- Task instructions -
Should pictures appear among the records, leave them out, and copy exactly only the lines from the first through the one with "Hadoop has become", inclusive.

(Stored data entries)
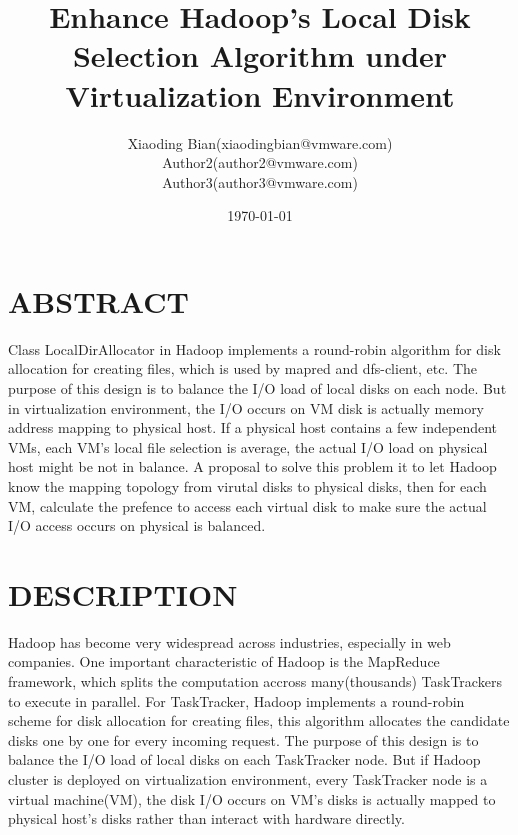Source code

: \documentclass[11pt,a4paper]{article}
\begin{document}
\title{\color{blue}\textbf{Enhance Hadoop's Local Disk Selection Algorithm under Virtualization Environment}}
\author{\small Xiaoding Bian(xiaodingbian@vmware.com)\\
\small Author2(author2@vmware.com)\\
\small Author3(author3@vmware.com)\\
}
\date{\today}
\maketitle

\section{\textbf\normalsize{ABSTRACT}}

    
Class LocalDirAllocator in Hadoop implements a round-robin algorithm for
disk allocation for creating files, which is used by mapred and dfs-client,
etc. The purpose of this design is to balance the I/O load of local disks
on each node. But in virtualization environment, the I/O occurs on VM disk
is actually memory address mapping to physical host. If a physical host
contains a few independent VMs, each VM's local file selection is average,
the actual I/O load on physical host might be not in balance. 
A proposal to solve this problem it to let Hadoop know the mapping topology
from virutal disks to physical disks, then for each VM, calculate the prefence
to access each virtual disk to make sure the actual I/O access occurs on physical is balanced. 

\section{\textbf\normalsize{DESCRIPTION}}

Hadoop has become very widespread across industries, 
especially in web companies. One important characteristic of Hadoop is 
the MapReduce framework, which splits the computation accross 
many(thousands) TaskTrackers to execute in parallel. For TaskTracker,
Hadoop implements a round-robin scheme for disk allocation for 
creating files, this algorithm allocates the candidate disks one by 
one for every incoming request. The purpose of this design is to balance 
the I/O load of local disks on each TaskTracker node. But if 
Hadoop cluster is deployed on virtualization environment, every TaskTracker node is 
a virtual machine(VM), the disk I/O occurs on VM's disks is actually 
mapped to physical host's disks rather than interact with hardware directly.
\end{document}
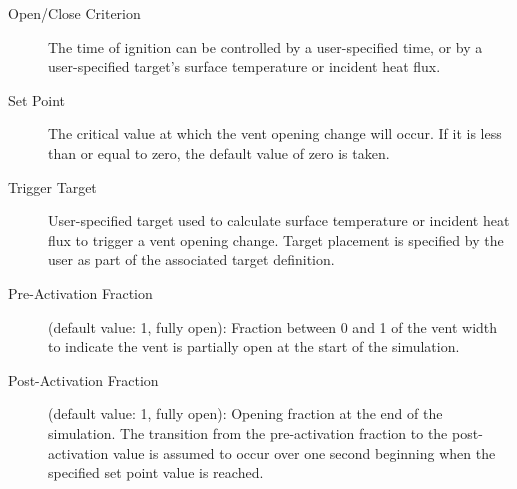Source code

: \begin{description}
\item[Open/Close Criterion] The time of ignition can be controlled by a user-specified time, or by a user-specified target's surface temperature or incident heat flux.
\item[Set Point] The critical value at which the vent opening change will occur. If it is less than or equal to zero, the default value of zero is taken.
\item[Trigger Target] User-specified target used to calculate surface temperature or incident heat flux to trigger a vent opening change. Target placement is specified by the user as part of the associated target definition.
\item[Pre-Activation Fraction] (default value: 1, fully open): Fraction between 0 and 1 of the vent width to indicate the vent is partially open at the start of the simulation.
\item[Post-Activation Fraction] (default value: 1, fully open): Opening fraction at the end of the simulation. The transition from the pre-activation fraction to the post-activation value is assumed to occur over one second beginning when the specified set point value is reached.
\end{description}






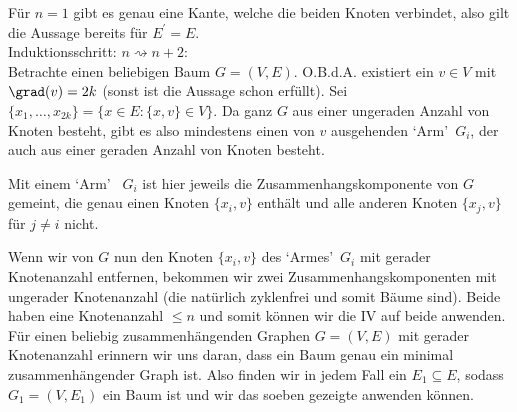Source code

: \begin{solution}
Für $n = 1$ gibt es genau eine Kante, welche die beiden Knoten verbindet,
also gilt die Aussage bereits für $E^{\prime} = E$. \\

Induktionsschritt: $n \rightsquigarrow n + 2$: \\
Betrachte einen beliebigen Baum $G = (V,E)$.
O.B.d.A. existiert ein $v \in V$ mit $\grad(v) = 2k$ (sonst ist die Aussage schon erfüllt). Sei $\{x_1,\dots,x_{2k}\} = \{x \in E: \{x,v \} \in V\}$.
Da ganz $G$ aus einer ungeraden Anzahl von Knoten besteht, gibt es also mindestens einen von $v$ ausgehenden \textquoteleft{Arm}\textquoteright ~$G_i$, der auch aus einer geraden Anzahl von Knoten besteht.

Mit einem \textquoteleft{Arm}\textquoteright ~ $G_i$ ist hier jeweils die Zusammenhangskomponente von $G$ gemeint, die genau einen Knoten $\{x_i,v\}$ enthält und alle anderen Knoten $\{x_j,v\}$ für $j \neq i$ nicht.

Wenn wir von $G$ nun den Knoten $\{x_i,v\}$ des \textquoteleft{Armes}\textquoteright ~$G_i$ mit gerader Knotenanzahl entfernen, bekommen wir zwei Zusammenhangskomponenten mit ungerader Knotenanzahl (die natürlich zyklenfrei und somit Bäume sind). Beide haben eine Knotenanzahl $\leq n$ und somit können wir die IV auf beide anwenden. \\


Für einen beliebig zusammenhängenden Graphen $G = (V,E)$ mit gerader Knotenanzahl
erinnern wir uns daran, dass
ein Baum genau ein minimal zusammenhängender Graph ist.
Also finden wir in jedem Fall ein $E_1 \subseteq E$, sodass $G_1 = (V,E_1)$
ein Baum ist und wir das soeben gezeigte anwenden können.

\end{solution}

- Exercise answer -
Source code

: \documentclass[11pt,a4paper]{article}
\begin{document}
\title{\color{blue}\textbf{Enhance Hadoop's Local Disk Selection Algorithm under Virtualization Environment}}
\author{\small Xiaoding Bian(xiaodingbian@vmware.com)\\
\small Author2(author2@vmware.com)\\
\small Author3(author3@vmware.com)\\
}
\date{\today}
\maketitle

\section{\textbf\normalsize{ABSTRACT}}

    
Class LocalDirAllocator in Hadoop implements a round-robin algorithm for
disk allocation for creating files, which is used by mapred and dfs-client,
etc. The purpose of this design is to balance the I/O load of local disks
on each node. But in virtualization environment, the I/O occurs on VM disk
is actually memory address mapping to physical host. If a physical host
contains a few independent VMs, each VM's local file selection is average,
the actual I/O load on physical host might be not in balance. 
A proposal to solve this problem it to let Hadoop know the mapping topology
from virutal disks to physical disks, then for each VM, calculate the prefence
to access each virtual disk to make sure the actual I/O access occurs on physical is balanced. 

\section{\textbf\normalsize{DESCRIPTION}}

Hadoop has become very widespread across industries, 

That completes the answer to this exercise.